The purpose of the UM/UIM statute, as stated by the legislature and the supreme
court, is to protect motorists from financial loss caused by other negligent,
financially irresponsible motorists. Stracener v. United Servs. Auto. Ass’n,
777 S.W.2d 378, 382 (Tex. 1989); see Rosales v. State Farm Mut. Auto. Ins.
Co., 835 S.W.2d 804, 805 (Tex. App.—Austin 1992, writ denied); see also
Act of May 3, 1967, 60th Leg., R.S., ch. 202, § 3, 1967 Tex. Gen. Laws 449 (“[T]he
people of Texas are constantly exposed to financial loss caused by negligent
financially irresponsible motorists . . . [and] it is the . . . purpose of
this Act to provide a means of protecting the conscientious and thoughtful
motorist . . . .”) (emphasis added). This purpose is consistent
with the facts that appellant’s UM/UIM coverage was included as part of her
general automobile insurance policy and that she paid separate UM/UIM
premiums for each of her covered cars.
The
section of the insurance code that is the crux of this dispute provides that UM/UIM
coverage
must provide for payment to the insured of all amounts
that the insured is legally entitled to recover as damages from owners or
operators of underinsured motor vehicles because of bodily injury or property
damage, not to exceed the limit specified in the insurance policy, and reduced
by the amount recovered or recoverable from the insurer of the underinsured
motor vehicle.
Tex.
Ins. Code Ann. § 1952.106 (West 2009). While this section relates that UM/UIM
coverage must provide payment for all amounts that the insured is entitled to
recover for “property damage,” it does not define property damage, necessarily
imply that all types of property damage must be covered, or expressly state
that insurers and insureds are prohibited from agreeing on the scope of
property damage to be covered (and therefore adjusting the insured’s premium
amounts accordingly).
Appellant’s
argument—that UM/UIM coverage must apply to property damage under all
circumstances—is inconsistent with the provisions of other UM/UIM policies that
Texas courts have upheld. For example, in U.S. Fidelity & Guaranty Co.

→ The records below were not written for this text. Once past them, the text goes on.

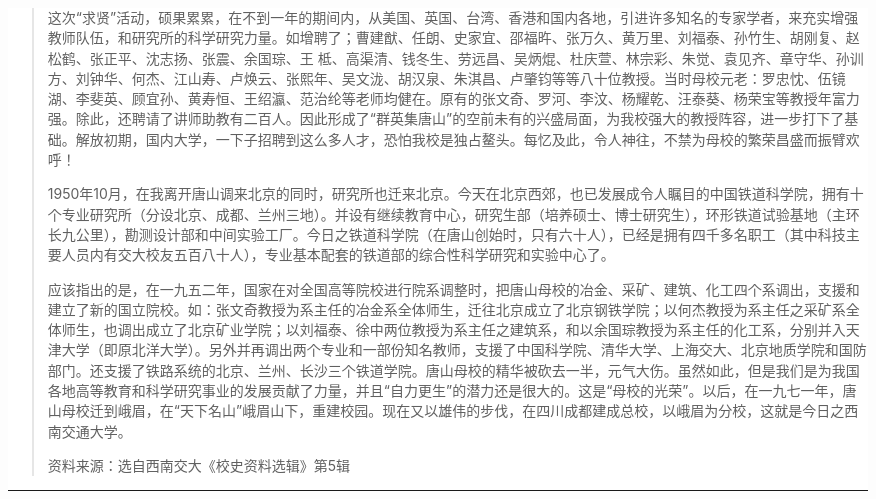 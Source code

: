 >
>
> 这次“求贤”活动，硕果累累，在不到一年的期间内，从美国、英国、台湾、香港和国内各地，引进许多知名的专家学者，来充实增强教师队伍，和研究所的科学研究力量。如增聘了；曹建猷、任朗、史家宜、邵福旿、张万久、黄万里、刘福泰、孙竹生、胡刚复、赵松鹤、张正平、沈志扬、张震、余国琮、王
> 柢、高渠清、钱冬生、劳远昌、吴炳焜、杜庆萱、林宗彩、朱觉、袁见齐、章守华、孙训方、刘钟华、何杰、江山寿、卢焕云、张熙年、吴文泷、胡汉泉、朱淇昌、卢肇钧等等八十位教授。当时母校元老：罗忠忱、伍镜湖、李斐英、顾宜孙、黄寿恒、王绍瀛、范治纶等老师均健在。原有的张文奇、罗河、李汶、杨耀乾、汪泰葵、杨荣宝等教授年富力强。除此，还聘请了讲师助教有二百人。因此形成了“群英集唐山”的空前未有的兴盛局面，为我校强大的教授阵容，进一步打下了基础。解放初期，国内大学，一下子招聘到这么多人才，恐怕我校是独占鳌头。每忆及此，令人神往，不禁为母校的繁荣昌盛而振臂欢呼！
>
>
> 1950年10月，在我离开唐山调来北京的同时，研究所也迁来北京。今天在北京西郊，也已发展成令人瞩目的中国铁道科学院，拥有十个专业研究所（分设北京、成都、兰州三地）。并设有继续教育中心，研究生部（培养硕士、博士研究生），环形铁道试验基地（主环长九公里），勘测设计部和中间实验工厂。今日之铁道科学院（在唐山创始时，只有六十人），已经是拥有四千多名职工（其中科技主要人员内有交大校友五百八十人），专业基本配套的铁道部的综合性科学研究和实验中心了。
>
>
> 应该指出的是，在一九五二年，国家在对全国高等院校进行院系调整时，把唐山母校的冶金、采矿、建筑、化工四个系调出，支援和建立了新的国立院校。如：张文奇教授为系主任的冶金系全体师生，迁往北京成立了北京钢铁学院；以何杰教授为系主任之采矿系全体师生，也调出成立了北京矿业学院；以刘福泰、徐中两位教授为系主任之建筑系，和以余国琮教授为系主任的化工系，分别并入天津大学（即原北洋大学）。另外并再调出两个专业和一部份知名教师，支援了中国科学院、清华大学、上海交大、北京地质学院和国防部门。还支援了铁路系统的北京、兰州、长沙三个铁道学院。唐山母校的精华被砍去一半，元气大伤。虽然如此，但是我们是为我国各地高等教育和科学研究事业的发展贡献了力量，并且“自力更生”的潜力还是很大的。这是“母校的光荣”。以后，在一九七一年，唐山母校迁到峨眉，在“天下名山”峨眉山下，重建校园。现在又以雄伟的步伐，在四川成都建成总校，以峨眉为分校，这就是今日之西南交通大学。
>
> 资料来源：选自西南交大《校史资料选辑》第5辑  
  
--- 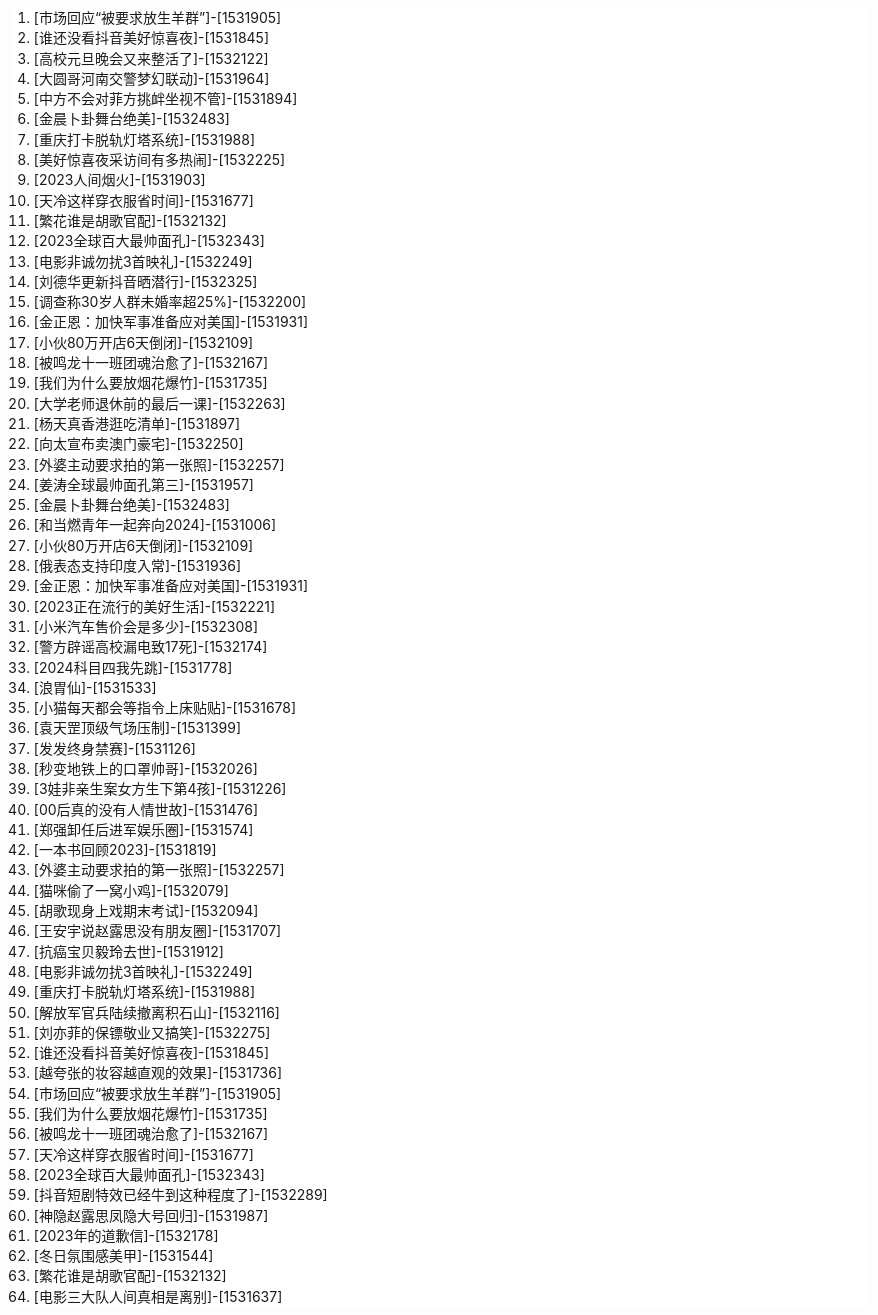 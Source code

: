 1. [市场回应“被要求放生羊群”]-[1531905]
1. [谁还没看抖音美好惊喜夜]-[1531845]
1. [高校元旦晚会又来整活了]-[1532122]
1. [大圆哥河南交警梦幻联动]-[1531964]
1. [中方不会对菲方挑衅坐视不管]-[1531894]
1. [金晨卜卦舞台绝美]-[1532483]
1. [重庆打卡脱轨灯塔系统]-[1531988]
1. [美好惊喜夜采访间有多热闹]-[1532225]
1. [2023人间烟火]-[1531903]
1. [天冷这样穿衣服省时间]-[1531677]
1. [繁花谁是胡歌官配]-[1532132]
1. [2023全球百大最帅面孔]-[1532343]
1. [电影非诚勿扰3首映礼]-[1532249]
1. [刘德华更新抖音晒潜行]-[1532325]
1. [调查称30岁人群未婚率超25%]-[1532200]
1. [金正恩：加快军事准备应对美国]-[1531931]
1. [小伙80万开店6天倒闭]-[1532109]
1. [被鸣龙十一班团魂治愈了]-[1532167]
1. [我们为什么要放烟花爆竹]-[1531735]
1. [大学老师退休前的最后一课]-[1532263]
1. [杨天真香港逛吃清单]-[1531897]
1. [向太宣布卖澳门豪宅]-[1532250]
1. [外婆主动要求拍的第一张照]-[1532257]
1. [姜涛全球最帅面孔第三]-[1531957]
1. [金晨卜卦舞台绝美]-[1532483]
1. [和当燃青年一起奔向2024]-[1531006]
1. [小伙80万开店6天倒闭]-[1532109]
1. [俄表态支持印度入常]-[1531936]
1. [金正恩：加快军事准备应对美国]-[1531931]
1. [2023正在流行的美好生活]-[1532221]
1. [小米汽车售价会是多少]-[1532308]
1. [警方辟谣高校漏电致17死]-[1532174]
1. [2024科目四我先跳]-[1531778]
1. [浪胃仙]-[1531533]
1. [小猫每天都会等指令上床贴贴]-[1531678]
1. [袁天罡顶级气场压制]-[1531399]
1. [发发终身禁赛]-[1531126]
1. [秒变地铁上的口罩帅哥]-[1532026]
1. [3娃非亲生案女方生下第4孩]-[1531226]
1. [00后真的没有人情世故]-[1531476]
1. [郑强卸任后进军娱乐圈]-[1531574]
1. [一本书回顾2023]-[1531819]
1. [外婆主动要求拍的第一张照]-[1532257]
1. [猫咪偷了一窝小鸡]-[1532079]
1. [胡歌现身上戏期末考试]-[1532094]
1. [王安宇说赵露思没有朋友圈]-[1531707]
1. [抗癌宝贝毅玲去世]-[1531912]
1. [电影非诚勿扰3首映礼]-[1532249]
1. [重庆打卡脱轨灯塔系统]-[1531988]
1. [解放军官兵陆续撤离积石山]-[1532116]
1. [刘亦菲的保镖敬业又搞笑]-[1532275]
1. [谁还没看抖音美好惊喜夜]-[1531845]
1. [越夸张的妆容越直观的效果]-[1531736]
1. [市场回应“被要求放生羊群”]-[1531905]
1. [我们为什么要放烟花爆竹]-[1531735]
1. [被鸣龙十一班团魂治愈了]-[1532167]
1. [天冷这样穿衣服省时间]-[1531677]
1. [2023全球百大最帅面孔]-[1532343]
1. [抖音短剧特效已经牛到这种程度了]-[1532289]
1. [神隐赵露思凤隐大号回归]-[1531987]
1. [2023年的道歉信]-[1532178]
1. [冬日氛围感美甲]-[1531544]
1. [繁花谁是胡歌官配]-[1532132]
1. [电影三大队人间真相是离别]-[1531637]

v. Goudeau, while Goudeau was helping a stranded motorist, he was severely
injured when a third driver smashed into both cars. 272 S.W.3d 603, 605 (Tex.
2008). Like appellant, Goudeau recovered from the driver who caused the
accident, but he sought to recover more money from his employer’s UM/UIM
policy. Id. The employer’s policy, however, only covered personal
injury if the driver was occupying his car at the time of the accident, which
Goudeau was not; it did not cover all amounts related to any personal injury. Id.
at 605–06. The supreme court did not hold (and Goudeau apparently did not
argue) that such a policy, restricting the scope of risks covered, violated
Texas law. See id. at 606–10; see also Rosales, 835
S.W.2d at 806 (“[A] number of Texas courts have upheld limitations on UM/UIM
coverage . . . without concluding that those limitations contravene public
policy.”).
The
policy in Goudeau required a causal connection between the insured’s
covered vehicle and the personal injury. Goudeau, 272 S.W.3d at 605–06.
Accordingly, various Texas courts have approved UM/UIM policies that, in the
context of personal injury claims, restrict coverage to circumstances in which
the covered car has a connection to the injury. See id. at 606 n.7.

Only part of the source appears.